To do » With the images removed, repeat the data below exactly.

____________

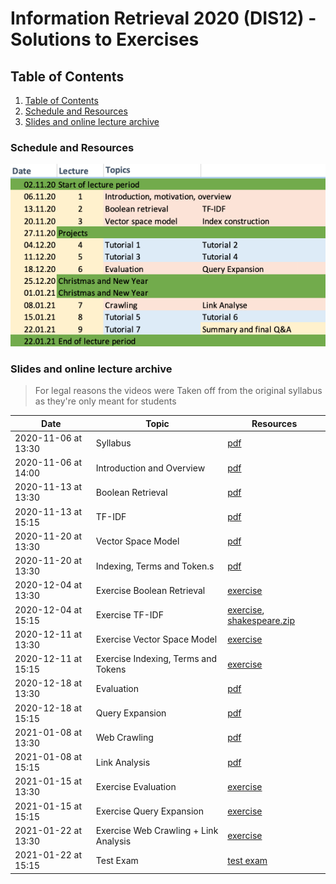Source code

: # Information Retrieval 2020 (DIS12) - Solutions to Exercises

## Table of Contents

1. [Table of Contents](##Table-of-Contents)
2. [Schedule and Resources](###Schedule-and-Resources)
3. [Slides and online lecture archive](###Slides-and-online-lecture-archive)

### Schedule and Resources

![Syllabus](dis12-2020-schedule.png)

### Slides and online lecture archive

> For legal reasons the videos were Taken off from the original syllabus as they're only meant for students

| Date                | Topic                                 | Resources      |
|---------------------|---------------------------------------|----------------|
| 2020-11-06 at 13:30 | Syllabus                              | [pdf](slides/DIS12-00-syllabus.pdf) |
| 2020-11-06 at 14:00 | Introduction and Overview             | [pdf](slides/DIS12-01-introduction.pdf) |
| 2020-11-13 at 13:30 | Boolean Retrieval                     | [pdf](slides/DIS12-02-boolean.pdf) |
| 2020-11-13 at 15:15 | TF-IDF                                | [pdf](slides/DIS12-03-tfidf.pdf) |
| 2020-11-20 at 13:30 | Vector Space Model                    | [pdf](slides/DIS12-04-ranking.pdf) |
| 2020-11-20 at 13:30 | Indexing, Terms and Token.s           | [pdf](slides/DIS12-05-index.pdf) |
| 2020-12-04 at 13:30 | Exercise Boolean Retrieval            | [exercise](exercises/DIS12-02-boolean-exercise.pdf) |
| 2020-12-04 at 15:15 | Exercise TF-IDF                       | [exercise](exercises/DIS12-03-tfidf-exercise.pdf), [shakespeare.zip](exercises/shakespeare.zip) |
| 2020-12-11 at 13:30 | Exercise Vector Space Model           | [exercise](exercises/DIS12-04-ranking-exercise.pdf) |
| 2020-12-11 at 15:15 | Exercise Indexing, Terms and Tokens   | [exercise](exercises/DIS12-05-index-exercise.pdf)     |
| 2020-12-18 at 13:30 | Evaluation                            | [pdf](slides/DIS12-06-evaluation.pdf) |
| 2020-12-18 at 15:15 | Query Expansion                       | [pdf](slides/DIS12-07-queryexpansion.pdf) |
| 2021-01-08 at 13:30 | Web Crawling                          | [pdf](slides/DIS12-08-webcrawling.pdf) |
| 2021-01-08 at 15:15 | Link Analysis                         | [pdf](slides/DIS12-09-linkanalysis.pdf) |
| 2021-01-15 at 13:30 | Exercise Evaluation                   | [exercise](exercises/DIS12-06-evaluation-exercise.pdf)    |
| 2021-01-15 at 15:15 | Exercise Query Expansion              | [exercise](exercises/DIS12-07-queryexp-exercise.pdf)    |
| 2021-01-22 at 13:30 | Exercise Web Crawling + Link Analysis | [exercise](exercises/DIS12-08-webcrawling-linkanalysis-exercise.pdf)  |
| 2021-01-22 at 15:15 | Test Exam                             | [test exam](exam/DIS12-10-testexam.pdf)    |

____________

Answer for the task »
Source code

: # Information Retrieval 2020 (DIS12) - Solutions to Exercises

## Table of Contents

1. [Table of Contents](##Table-of-Contents)
2. [Schedule and Resources](###Schedule-and-Resources)
3. [Slides and online lecture archive](###Slides-and-online-lecture-archive)

### Schedule and Resources

![Syllabus](dis12-2020-schedule.png)

### Slides and online lecture archive

> For legal reasons the videos were Taken off from the original syllabus as they're only meant for students

| Date                | Topic                                 | Resources      |
|---------------------|---------------------------------------|----------------|
| 2020-11-06 at 13:30 | Syllabus                              | [pdf](slides/DIS12-00-syllabus.pdf) |
| 2020-11-06 at 14:00 | Introduction and Overview             | [pdf](slides/DIS12-01-introduction.pdf) |
| 2020-11-13 at 13:30 | Boolean Retrieval                     | [pdf](slides/DIS12-02-boolean.pdf) |
| 2020-11-13 at 15:15 | TF-IDF                                | [pdf](slides/DIS12-03-tfidf.pdf) |
| 2020-11-20 at 13:30 | Vector Space Model                    | [pdf](slides/DIS12-04-ranking.pdf) |
| 2020-11-20 at 13:30 | Indexing, Terms and Token.s           | [pdf](slides/DIS12-05-index.pdf) |
| 2020-12-04 at 13:30 | Exercise Boolean Retrieval            | [exercise](exercises/DIS12-02-boolean-exercise.pdf) |
| 2020-12-04 at 15:15 | Exercise TF-IDF                       | [exercise](exercises/DIS12-03-tfidf-exercise.pdf), [shakespeare.zip](exercises/shakespeare.zip) |
| 2020-12-11 at 13:30 | Exercise Vector Space Model           | [exercise](exercises/DIS12-04-ranking-exercise.pdf) |
| 2020-12-11 at 15:15 | Exercise Indexing, Terms and Tokens   | [exercise](exercises/DIS12-05-index-exercise.pdf)     |
| 2020-12-18 at 13:30 | Evaluation                            | [pdf](slides/DIS12-06-evaluation.pdf) |
| 2020-12-18 at 15:15 | Query Expansion                       | [pdf](slides/DIS12-07-queryexpansion.pdf) |
| 2021-01-08 at 13:30 | Web Crawling                          | [pdf](slides/DIS12-08-webcrawling.pdf) |
| 2021-01-08 at 15:15 | Link Analysis                         | [pdf](slides/DIS12-09-linkanalysis.pdf) |
| 2021-01-15 at 13:30 | Exercise Evaluation                   | [exercise](exercises/DIS12-06-evaluation-exercise.pdf)    |
| 2021-01-15 at 15:15 | Exercise Query Expansion              | [exercise](exercises/DIS12-07-queryexp-exercise.pdf)    |
| 2021-01-22 at 13:30 | Exercise Web Crawling + Link Analysis | [exercise](exercises/DIS12-08-webcrawling-linkanalysis-exercise.pdf)  |
| 2021-01-22 at 15:15 | Test Exam                             | [test exam](exam/DIS12-10-testexam.pdf)    |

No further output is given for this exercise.